Search the data below for "models"; list each line that holds it.

[Recorded data]
Segment Open

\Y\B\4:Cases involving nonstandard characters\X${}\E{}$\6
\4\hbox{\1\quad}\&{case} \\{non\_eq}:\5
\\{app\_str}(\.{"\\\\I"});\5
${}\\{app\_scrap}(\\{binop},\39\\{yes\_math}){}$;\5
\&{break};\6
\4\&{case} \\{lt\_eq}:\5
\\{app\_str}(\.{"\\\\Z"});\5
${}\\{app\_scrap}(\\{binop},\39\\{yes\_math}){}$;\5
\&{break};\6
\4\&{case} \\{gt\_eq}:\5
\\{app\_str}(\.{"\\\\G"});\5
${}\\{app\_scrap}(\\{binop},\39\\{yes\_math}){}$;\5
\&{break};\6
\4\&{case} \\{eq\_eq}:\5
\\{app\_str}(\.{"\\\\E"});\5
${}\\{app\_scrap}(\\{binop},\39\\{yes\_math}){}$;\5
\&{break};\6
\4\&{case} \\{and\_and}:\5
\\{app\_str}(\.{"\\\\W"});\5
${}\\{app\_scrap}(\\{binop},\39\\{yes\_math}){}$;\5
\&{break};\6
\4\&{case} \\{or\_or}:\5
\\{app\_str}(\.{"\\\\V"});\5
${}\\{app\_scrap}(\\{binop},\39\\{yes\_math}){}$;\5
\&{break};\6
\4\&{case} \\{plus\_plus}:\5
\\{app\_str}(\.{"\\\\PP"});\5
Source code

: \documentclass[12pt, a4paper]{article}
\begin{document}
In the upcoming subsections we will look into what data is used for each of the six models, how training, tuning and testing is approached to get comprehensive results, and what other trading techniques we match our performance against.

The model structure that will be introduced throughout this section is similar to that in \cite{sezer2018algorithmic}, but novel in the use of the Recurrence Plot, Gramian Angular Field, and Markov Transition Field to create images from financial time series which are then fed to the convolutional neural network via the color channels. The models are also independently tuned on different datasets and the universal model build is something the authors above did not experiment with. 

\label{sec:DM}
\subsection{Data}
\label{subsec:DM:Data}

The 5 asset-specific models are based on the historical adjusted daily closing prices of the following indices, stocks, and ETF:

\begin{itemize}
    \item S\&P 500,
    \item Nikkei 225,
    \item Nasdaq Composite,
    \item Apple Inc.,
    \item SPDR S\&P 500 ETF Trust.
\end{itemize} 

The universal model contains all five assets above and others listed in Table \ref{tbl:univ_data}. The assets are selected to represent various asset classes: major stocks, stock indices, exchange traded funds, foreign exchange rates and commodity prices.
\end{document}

Segment Closed

### REPLY
In the upcoming subsections we will look into what data is used for each of the six models, how training, tuning and testing is approached to get comprehensive results, and what other trading techniques we match our performance against.
The model structure that will be introduced throughout this section is similar to that in \cite{sezer2018algorithmic}, but novel in the use of the Recurrence Plot, Gramian Angular Field, and Markov Transition Field to create images from financial time series which are then fed to the convolutional neural network via the color channels. The models are also independently tuned on different datasets and the universal model build is something the authors above did not experiment with. 
The 5 asset-specific models are based on the historical adjusted daily closing prices of the following indices, stocks, and ETF:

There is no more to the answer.